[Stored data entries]
----
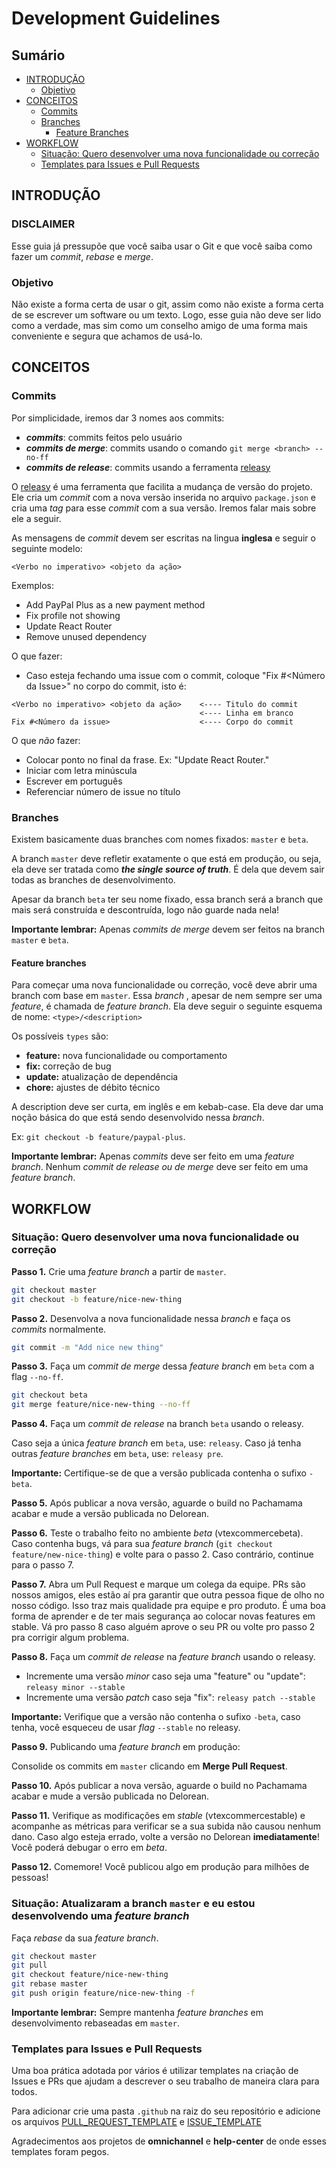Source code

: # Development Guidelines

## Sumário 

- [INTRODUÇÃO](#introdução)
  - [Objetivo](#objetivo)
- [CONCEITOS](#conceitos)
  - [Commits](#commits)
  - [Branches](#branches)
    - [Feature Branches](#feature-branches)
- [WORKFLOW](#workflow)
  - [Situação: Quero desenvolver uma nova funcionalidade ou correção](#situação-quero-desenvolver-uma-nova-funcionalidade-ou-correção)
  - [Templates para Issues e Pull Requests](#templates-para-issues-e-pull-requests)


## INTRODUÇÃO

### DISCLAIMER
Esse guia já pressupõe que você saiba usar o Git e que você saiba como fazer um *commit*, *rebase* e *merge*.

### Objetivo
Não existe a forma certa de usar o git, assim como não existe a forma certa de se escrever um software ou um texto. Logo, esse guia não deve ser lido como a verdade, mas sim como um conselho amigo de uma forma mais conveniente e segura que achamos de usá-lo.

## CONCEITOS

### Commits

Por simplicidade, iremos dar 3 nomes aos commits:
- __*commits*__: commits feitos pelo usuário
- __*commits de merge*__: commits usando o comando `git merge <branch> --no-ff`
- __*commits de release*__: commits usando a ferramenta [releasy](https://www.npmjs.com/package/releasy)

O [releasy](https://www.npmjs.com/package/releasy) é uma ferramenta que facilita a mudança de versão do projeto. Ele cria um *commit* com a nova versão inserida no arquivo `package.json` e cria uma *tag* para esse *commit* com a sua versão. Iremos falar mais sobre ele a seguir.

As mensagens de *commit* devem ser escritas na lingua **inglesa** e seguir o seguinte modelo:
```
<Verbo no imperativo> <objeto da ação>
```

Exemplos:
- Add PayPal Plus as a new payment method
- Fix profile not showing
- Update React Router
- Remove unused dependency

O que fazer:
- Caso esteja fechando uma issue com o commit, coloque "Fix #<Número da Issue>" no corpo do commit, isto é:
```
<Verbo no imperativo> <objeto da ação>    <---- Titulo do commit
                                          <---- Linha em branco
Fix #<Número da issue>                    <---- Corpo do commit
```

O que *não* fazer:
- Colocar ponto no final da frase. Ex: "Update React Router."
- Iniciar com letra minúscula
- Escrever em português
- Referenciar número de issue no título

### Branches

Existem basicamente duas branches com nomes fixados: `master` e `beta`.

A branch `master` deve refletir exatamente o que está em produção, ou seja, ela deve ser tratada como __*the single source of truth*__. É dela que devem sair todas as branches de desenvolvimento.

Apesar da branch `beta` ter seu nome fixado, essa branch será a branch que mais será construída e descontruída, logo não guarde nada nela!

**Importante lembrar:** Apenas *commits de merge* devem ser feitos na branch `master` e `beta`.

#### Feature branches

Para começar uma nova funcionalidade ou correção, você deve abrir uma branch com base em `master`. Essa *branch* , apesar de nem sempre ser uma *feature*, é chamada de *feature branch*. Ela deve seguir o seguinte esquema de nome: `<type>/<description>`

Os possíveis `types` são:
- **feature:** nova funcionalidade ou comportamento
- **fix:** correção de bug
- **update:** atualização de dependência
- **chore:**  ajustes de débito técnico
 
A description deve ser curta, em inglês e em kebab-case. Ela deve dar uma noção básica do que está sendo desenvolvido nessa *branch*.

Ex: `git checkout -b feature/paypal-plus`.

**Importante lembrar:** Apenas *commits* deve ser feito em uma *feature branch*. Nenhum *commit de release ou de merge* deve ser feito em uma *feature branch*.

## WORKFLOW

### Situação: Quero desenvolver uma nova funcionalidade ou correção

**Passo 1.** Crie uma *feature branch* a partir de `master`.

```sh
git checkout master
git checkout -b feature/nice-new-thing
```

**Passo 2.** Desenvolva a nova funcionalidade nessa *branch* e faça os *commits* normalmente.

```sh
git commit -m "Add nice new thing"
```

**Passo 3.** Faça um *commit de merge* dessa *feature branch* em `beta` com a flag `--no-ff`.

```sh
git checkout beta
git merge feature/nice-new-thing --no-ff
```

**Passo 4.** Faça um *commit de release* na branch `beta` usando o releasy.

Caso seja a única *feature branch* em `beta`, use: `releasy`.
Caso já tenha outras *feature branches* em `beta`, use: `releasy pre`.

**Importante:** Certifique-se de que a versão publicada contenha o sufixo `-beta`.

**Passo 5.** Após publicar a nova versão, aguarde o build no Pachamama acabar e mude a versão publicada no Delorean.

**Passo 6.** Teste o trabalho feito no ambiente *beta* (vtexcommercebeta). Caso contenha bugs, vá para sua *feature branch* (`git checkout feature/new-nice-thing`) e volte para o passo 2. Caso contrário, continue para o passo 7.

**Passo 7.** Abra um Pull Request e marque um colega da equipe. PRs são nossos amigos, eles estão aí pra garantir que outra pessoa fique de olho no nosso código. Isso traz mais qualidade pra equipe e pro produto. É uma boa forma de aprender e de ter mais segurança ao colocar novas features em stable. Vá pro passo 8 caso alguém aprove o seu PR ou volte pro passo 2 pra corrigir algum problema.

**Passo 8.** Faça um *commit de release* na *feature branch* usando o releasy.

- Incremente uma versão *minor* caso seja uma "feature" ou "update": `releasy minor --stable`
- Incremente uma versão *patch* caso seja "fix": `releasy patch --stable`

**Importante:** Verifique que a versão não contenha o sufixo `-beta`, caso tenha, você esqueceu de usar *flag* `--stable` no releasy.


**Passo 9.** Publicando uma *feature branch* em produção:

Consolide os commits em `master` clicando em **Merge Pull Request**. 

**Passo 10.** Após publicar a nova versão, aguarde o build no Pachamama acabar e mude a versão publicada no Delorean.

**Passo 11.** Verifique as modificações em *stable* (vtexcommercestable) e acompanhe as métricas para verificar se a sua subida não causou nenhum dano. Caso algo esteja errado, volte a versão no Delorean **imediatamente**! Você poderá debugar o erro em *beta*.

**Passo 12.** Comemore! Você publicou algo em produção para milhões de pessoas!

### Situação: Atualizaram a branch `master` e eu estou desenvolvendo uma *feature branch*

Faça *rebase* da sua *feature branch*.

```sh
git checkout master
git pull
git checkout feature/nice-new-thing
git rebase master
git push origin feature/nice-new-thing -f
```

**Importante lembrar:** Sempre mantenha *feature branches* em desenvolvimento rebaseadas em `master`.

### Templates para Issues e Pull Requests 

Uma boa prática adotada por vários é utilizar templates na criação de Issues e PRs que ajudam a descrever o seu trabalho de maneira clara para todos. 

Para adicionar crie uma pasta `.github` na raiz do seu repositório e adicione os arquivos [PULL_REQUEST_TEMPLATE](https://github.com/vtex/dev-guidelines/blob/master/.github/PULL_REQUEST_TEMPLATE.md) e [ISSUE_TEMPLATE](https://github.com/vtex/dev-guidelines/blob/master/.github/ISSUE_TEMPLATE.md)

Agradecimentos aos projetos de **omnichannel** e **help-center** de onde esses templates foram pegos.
----
To do:
Scan the entries above for the word "lembrar" and collect each line holding it.

Solved exercise:
**Importante lembrar:** Apenas *commits de merge* devem ser feitos na branch `master` e `beta`.
**Importante lembrar:** Apenas *commits* deve ser feito em uma *feature branch*. Nenhum *commit de release ou de merge* deve ser feito em uma *feature branch*.
**Importante lembrar:** Sempre mantenha *feature branches* em desenvolvimento rebaseadas em `master`.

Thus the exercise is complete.